A partir del siglo III los principales yacimientos fueron agotándose. Las minas de Cartago Nova estaban ya exhaustas a comienzos del Imperio, al igual que las de Sierra Morena a finales del siglo II. La crisis económica iniciada en tiempos de Cómodo hizo que las minas de oro del noroeste también perdieran su rentabilidad hasta agotarse a partir del año 235.
UNA RIQUEZA MINERAL SIN IGUAL
Pero no solo de oro vivía Hispania. Después del dorado elemento, el mineral más apreciado era la plata. «En casi todas las provincias se encuentra plata, pero la más bella es la de Hispania. La plata se halla también en terrenos estériles y hasta en las montañas; allí donde surge una veta se encuentra otra no lejos de ella», narra Plinio también en su obra Historia natural sobre la abundancia y calidad de la plata española.

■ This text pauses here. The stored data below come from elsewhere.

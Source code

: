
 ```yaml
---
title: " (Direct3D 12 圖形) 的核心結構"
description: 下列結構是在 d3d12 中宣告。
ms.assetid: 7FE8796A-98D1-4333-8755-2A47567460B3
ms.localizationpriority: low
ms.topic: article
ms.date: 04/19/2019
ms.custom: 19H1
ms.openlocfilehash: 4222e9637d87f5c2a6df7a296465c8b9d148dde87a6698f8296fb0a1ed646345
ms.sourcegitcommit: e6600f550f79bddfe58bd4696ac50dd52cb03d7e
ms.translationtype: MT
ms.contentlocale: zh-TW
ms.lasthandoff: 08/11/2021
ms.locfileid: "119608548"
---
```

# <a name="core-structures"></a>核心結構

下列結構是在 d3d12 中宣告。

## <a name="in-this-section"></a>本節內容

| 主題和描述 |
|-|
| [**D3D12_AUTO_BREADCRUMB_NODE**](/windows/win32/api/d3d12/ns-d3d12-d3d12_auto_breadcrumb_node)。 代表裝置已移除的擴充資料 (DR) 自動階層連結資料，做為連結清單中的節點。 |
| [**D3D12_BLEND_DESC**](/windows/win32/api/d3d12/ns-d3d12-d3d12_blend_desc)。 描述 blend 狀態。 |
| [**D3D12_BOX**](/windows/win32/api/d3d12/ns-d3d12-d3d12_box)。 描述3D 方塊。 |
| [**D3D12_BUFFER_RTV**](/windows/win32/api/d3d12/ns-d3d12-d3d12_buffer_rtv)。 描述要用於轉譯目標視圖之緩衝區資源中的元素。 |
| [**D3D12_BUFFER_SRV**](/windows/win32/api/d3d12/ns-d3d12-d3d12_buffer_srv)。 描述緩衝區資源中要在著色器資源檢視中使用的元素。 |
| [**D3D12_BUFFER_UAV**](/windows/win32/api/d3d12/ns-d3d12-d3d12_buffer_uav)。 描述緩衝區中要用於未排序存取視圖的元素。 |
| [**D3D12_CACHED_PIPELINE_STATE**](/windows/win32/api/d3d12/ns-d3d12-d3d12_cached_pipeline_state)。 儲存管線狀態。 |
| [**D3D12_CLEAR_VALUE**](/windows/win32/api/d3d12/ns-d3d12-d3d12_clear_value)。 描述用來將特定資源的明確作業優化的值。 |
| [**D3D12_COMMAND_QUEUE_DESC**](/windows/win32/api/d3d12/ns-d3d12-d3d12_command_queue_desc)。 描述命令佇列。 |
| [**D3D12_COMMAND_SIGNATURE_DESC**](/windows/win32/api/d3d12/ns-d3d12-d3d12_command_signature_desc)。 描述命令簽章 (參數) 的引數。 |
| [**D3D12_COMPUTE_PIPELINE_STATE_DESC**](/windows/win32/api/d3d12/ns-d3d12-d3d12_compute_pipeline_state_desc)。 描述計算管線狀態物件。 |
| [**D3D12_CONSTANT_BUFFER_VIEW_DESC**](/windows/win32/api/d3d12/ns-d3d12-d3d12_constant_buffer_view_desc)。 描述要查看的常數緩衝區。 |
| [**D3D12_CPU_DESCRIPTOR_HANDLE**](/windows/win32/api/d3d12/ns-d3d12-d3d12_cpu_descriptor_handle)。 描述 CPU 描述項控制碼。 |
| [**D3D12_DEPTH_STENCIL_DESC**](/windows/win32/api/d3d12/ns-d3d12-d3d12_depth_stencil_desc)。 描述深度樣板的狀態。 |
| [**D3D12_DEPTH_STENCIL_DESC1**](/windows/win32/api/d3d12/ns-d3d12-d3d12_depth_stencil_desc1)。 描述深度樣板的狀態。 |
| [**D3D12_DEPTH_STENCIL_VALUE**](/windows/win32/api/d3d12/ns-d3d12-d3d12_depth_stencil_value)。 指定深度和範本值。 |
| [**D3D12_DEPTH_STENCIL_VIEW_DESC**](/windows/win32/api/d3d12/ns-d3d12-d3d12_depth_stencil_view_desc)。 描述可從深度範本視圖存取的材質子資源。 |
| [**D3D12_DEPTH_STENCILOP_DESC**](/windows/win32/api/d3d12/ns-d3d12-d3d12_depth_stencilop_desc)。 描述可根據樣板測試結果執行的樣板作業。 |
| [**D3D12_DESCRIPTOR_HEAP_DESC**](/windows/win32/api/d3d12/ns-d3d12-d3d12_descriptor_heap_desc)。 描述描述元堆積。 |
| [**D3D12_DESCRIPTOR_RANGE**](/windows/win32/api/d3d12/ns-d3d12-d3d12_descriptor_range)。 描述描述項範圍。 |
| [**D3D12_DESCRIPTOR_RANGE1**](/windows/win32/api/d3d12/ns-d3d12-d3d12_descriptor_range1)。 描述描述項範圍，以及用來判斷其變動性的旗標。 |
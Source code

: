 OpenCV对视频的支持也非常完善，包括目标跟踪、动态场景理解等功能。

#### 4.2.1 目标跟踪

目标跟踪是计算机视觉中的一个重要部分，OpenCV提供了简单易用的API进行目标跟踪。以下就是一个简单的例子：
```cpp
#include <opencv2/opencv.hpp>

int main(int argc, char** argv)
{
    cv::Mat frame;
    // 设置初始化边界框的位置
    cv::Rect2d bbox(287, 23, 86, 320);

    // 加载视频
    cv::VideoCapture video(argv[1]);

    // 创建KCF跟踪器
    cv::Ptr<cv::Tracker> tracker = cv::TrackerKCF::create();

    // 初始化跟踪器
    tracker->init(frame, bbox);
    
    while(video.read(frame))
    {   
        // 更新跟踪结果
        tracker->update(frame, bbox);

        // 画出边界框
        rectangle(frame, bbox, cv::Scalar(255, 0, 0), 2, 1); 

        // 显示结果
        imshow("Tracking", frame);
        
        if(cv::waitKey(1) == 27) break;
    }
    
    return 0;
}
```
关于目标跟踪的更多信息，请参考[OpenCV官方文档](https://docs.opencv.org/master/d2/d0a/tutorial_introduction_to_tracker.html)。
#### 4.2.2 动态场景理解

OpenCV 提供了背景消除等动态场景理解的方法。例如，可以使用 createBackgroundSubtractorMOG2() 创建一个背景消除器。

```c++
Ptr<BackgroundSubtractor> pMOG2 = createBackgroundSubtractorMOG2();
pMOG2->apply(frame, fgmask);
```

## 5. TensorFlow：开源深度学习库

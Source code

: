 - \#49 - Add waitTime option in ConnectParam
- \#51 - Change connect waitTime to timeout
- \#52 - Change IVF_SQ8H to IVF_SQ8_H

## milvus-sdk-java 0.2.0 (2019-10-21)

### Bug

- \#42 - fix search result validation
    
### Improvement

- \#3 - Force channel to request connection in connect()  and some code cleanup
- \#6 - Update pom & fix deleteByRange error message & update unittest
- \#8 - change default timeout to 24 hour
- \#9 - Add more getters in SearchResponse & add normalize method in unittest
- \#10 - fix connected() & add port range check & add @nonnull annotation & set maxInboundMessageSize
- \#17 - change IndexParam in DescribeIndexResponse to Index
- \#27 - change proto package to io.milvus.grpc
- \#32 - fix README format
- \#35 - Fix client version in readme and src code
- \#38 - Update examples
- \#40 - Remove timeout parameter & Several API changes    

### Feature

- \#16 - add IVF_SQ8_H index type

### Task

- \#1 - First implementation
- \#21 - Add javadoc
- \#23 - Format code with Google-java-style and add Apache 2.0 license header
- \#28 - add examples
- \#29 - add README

La mayoría de estos pozos se explotaban ya desde tiempos de Aníbal Barca y algunos estaban a punto de agotarse. La actual Córdoba era la más fértil en plata y calcopirita, con cincuenta y siete yacimientos, lo que suponía el 46 por ciento de los yacimientos conocidos de Roma. Este mismo territorio también era rico en cobre, llamado mariano o cordubense, de gran calidad y demanda en Roma.
La variedad de minerales que se daba en Hispania no existía en ningún otro rincón del mundo antiguo, ya que a todos los minerales mencionados había que sumar esmeraldas, cristales, crisocola (empleada en tintorería), calcantos, carbúnculos, chryselectrum (una piedra preciosa parecida al ámbar), piedras imán y piedras especulares (usadas como vidrio).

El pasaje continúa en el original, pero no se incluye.